All the neighborhood gang stood around on the field choosing sides, while the summer sun eased our pores open and sweat rivered down mixing with the dirt on our necks.
Passing clouds were lazy as the wind was slow, and the insects were so present and loud.
A few ball bats lay on the ground, while the one baseball was in hand by Mike. Mike usually had the ball.
Ball gloves were warmed both by the sun and the owner that held it so preciously. Some well-oiled, others well-worn. Most, hand-me-downs gloves came from an older brother, father, or uncle.
Me, I always had to borrow one when they let me, or bare hand catches were my best future. There was no money for baseball gloves in my family, hand-me-down or otherwise.
The thermals of the day caused a dirt devil to race across the field, like a small tornado, lifting that cooked dry dust into a funnel, racing third to second base, becoming invisible by center field.
No one noticed but me, cause I was afraid I would not get chosen again.
So I was staring across the field, where grass fought the heat, and had turned brown in disgust.
I turned my eyes away from the others, feeling my blood in my face, feeling the rejection, once again.
Not my first or last time.
Too tall some said. Too big one said.
I just wanted to play, not to win nor to lose, just to be one of the gang.
While I felt like an outcast, I waited for Larry to stand up for me. He usually did. He was good to the weird looking kid from the wrong side of the tracks.
He was good to all, I remember, but more than kind to me. Strong for his age. Wise for his age.
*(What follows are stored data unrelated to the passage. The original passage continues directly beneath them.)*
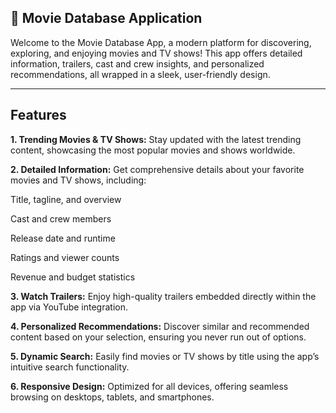 ## 🎥 Movie Database Application

Welcome to the Movie Database App, a modern platform for discovering, exploring, and enjoying movies and TV shows! This app offers detailed information, trailers, cast and crew insights, and personalized recommendations, all wrapped in a sleek, user-friendly design.

----
## Features
**1. Trending Movies & TV Shows:** Stay updated with the latest trending content, showcasing the most popular movies and shows worldwide.

**2. Detailed Information:**
Get comprehensive details about your favorite movies and TV shows, including:

Title, tagline, and overview

Cast and crew members

Release date and runtime

Ratings and viewer counts

Revenue and budget statistics


**3. Watch Trailers:** Enjoy high-quality trailers embedded directly within the app via YouTube integration.


**4. Personalized Recommendations:** Discover similar and recommended content based on your selection, ensuring you never run out of options.

**5. Dynamic Search:** Easily find movies or TV shows by title using the app’s intuitive search functionality.

**6. Responsive Design:** Optimized for all devices, offering seamless browsing on desktops, tablets, and smartphones.


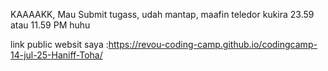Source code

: KAAAAKK, Mau Submit tugass, udah mantap, maafin teledor kukira 23.59 atau 11.59 PM huhu

link public websit saya :https://revou-coding-camp.github.io/codingcamp-14-jul-25-Haniff-Toha/
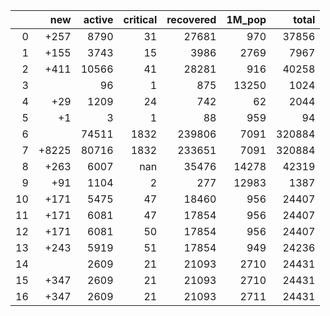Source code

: |    |   new |   active |   critical |   recovered |   1M_pop |   total |
|---:|------:|---------:|-----------:|------------:|---------:|--------:|
|  0 |  +257 |     8790 |         31 |       27681 |      970 |   37856 |
|  1 |  +155 |     3743 |         15 |        3986 |     2769 |    7967 |
|  2 |  +411 |    10566 |         41 |       28281 |      916 |   40258 |
|  3 |       |       96 |          1 |         875 |    13250 |    1024 |
|  4 |   +29 |     1209 |         24 |         742 |       62 |    2044 |
|  5 |    +1 |        3 |          1 |          88 |      959 |      94 |
|  6 |       |    74511 |       1832 |      239806 |     7091 |  320884 |
|  7 | +8225 |    80716 |       1832 |      233651 |     7091 |  320884 |
|  8 |  +263 |     6007 |        nan |       35476 |    14278 |   42319 |
|  9 |   +91 |     1104 |          2 |         277 |    12983 |    1387 |
| 10 |  +171 |     5475 |         47 |       18460 |      956 |   24407 |
| 11 |  +171 |     6081 |         47 |       17854 |      956 |   24407 |
| 12 |  +171 |     6081 |         50 |       17854 |      956 |   24407 |
| 13 |  +243 |     5919 |         51 |       17854 |      949 |   24236 |
| 14 |       |     2609 |         21 |       21093 |     2710 |   24431 |
| 15 |  +347 |     2609 |         21 |       21093 |     2710 |   24431 |
| 16 |  +347 |     2609 |         21 |       21093 |     2711 |   24431 |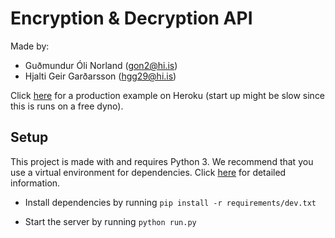 # Encryption & Decryption API

Made by:

* Guðmundur Óli Norland (gon2@hi.is)
* Hjalti Geir Garðarsson (hgg29@hi.is)

Click [here](http://enc-dec-api.herokuapp.com/) for a production example on Heroku
(start up might be slow since this is runs on a free dyno).

## Setup

This project is made with and requires Python 3.
We recommend that you use a virtual environment for dependencies.
Click [here](https://docs.python.org/3/tutorial/venv.html) for detailed information.

* Install dependencies by running `pip install -r requirements/dev.txt`

* Start the server by running `python run.py`
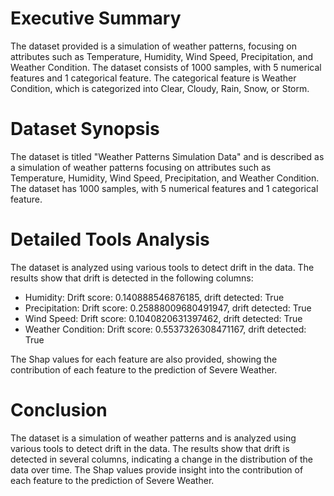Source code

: # Executive Summary
The dataset provided is a simulation of weather patterns, focusing on attributes such as Temperature, Humidity, Wind Speed, Precipitation, and Weather Condition. The dataset consists of 1000 samples, with 5 numerical features and 1 categorical feature. The categorical feature is Weather Condition, which is categorized into Clear, Cloudy, Rain, Snow, or Storm.

# Dataset Synopsis
The dataset is titled "Weather Patterns Simulation Data" and is described as a simulation of weather patterns focusing on attributes such as Temperature, Humidity, Wind Speed, Precipitation, and Weather Condition. The dataset has 1000 samples, with 5 numerical features and 1 categorical feature.

# Detailed Tools Analysis
The dataset is analyzed using various tools to detect drift in the data. The results show that drift is detected in the following columns:

* Humidity: Drift score: 0.140888546876185, drift detected: True
* Precipitation: Drift score: 0.25888009680491947, drift detected: True
* Wind Speed: Drift score: 0.1040820631397462, drift detected: True
* Weather Condition: Drift score: 0.5537326308471167, drift detected: True

The Shap values for each feature are also provided, showing the contribution of each feature to the prediction of Severe Weather.

# Conclusion
The dataset is a simulation of weather patterns and is analyzed using various tools to detect drift in the data. The results show that drift is detected in several columns, indicating a change in the distribution of the data over time. The Shap values provide insight into the contribution of each feature to the prediction of Severe Weather.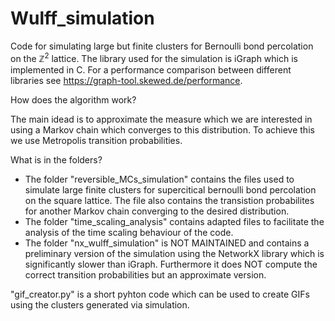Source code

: # Wulff_simulation
Code for simulating large but finite clusters for Bernoulli bond percolation on the $\mathbb{Z}^2$ lattice.
The library used for the simulation is iGraph which is implemented in C. For a performance comparison between different libraries see https://graph-tool.skewed.de/performance.

How does the algorithm work?

The main idead is to approximate the measure which we are interested in using a Markov chain which converges to this distribution. To achieve this we use Metropolis transition probabilities.

What is in the folders?

- The folder "reversible_MCs_simulation" contains the files used to simulate large finite clusters for supercitical bernoulli bond percolation on the square lattice. The file also contains the transistion probabilites for another Markov chain converging to the desired distribution.
- The folder "time_scaling_analysis" contains adapted files to facilitate the analysis of the time scaling behaviour of the code.
- The folder "nx_wulff_simulation" is NOT MAINTAINED and contains a preliminary version of the simulation using the NetworkX library which is significantly slower than iGraph. Furthermore it does NOT compute the correct transition probabilities but an approximate version.

"gif_creator.py" is a short pyhton code which can be used to create GIFs using the clusters generated via simulation.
A good boy that would become a good man.
Why do we protect the weaker ones?
Nature dictates the survival of the fittest.
In time, I learned to deal with rejection, with not being chosen, by taking the lesser portion, the heel of the loaf, the leftovers, the lesser job.
In my humiliation, I was thankful for any morsel thrown my way.
I have become a stronger one now, and try to protect the weak ones, when I can, like I learned so long ago, in a dirt field, with neighborhood rabble, wanting only to play.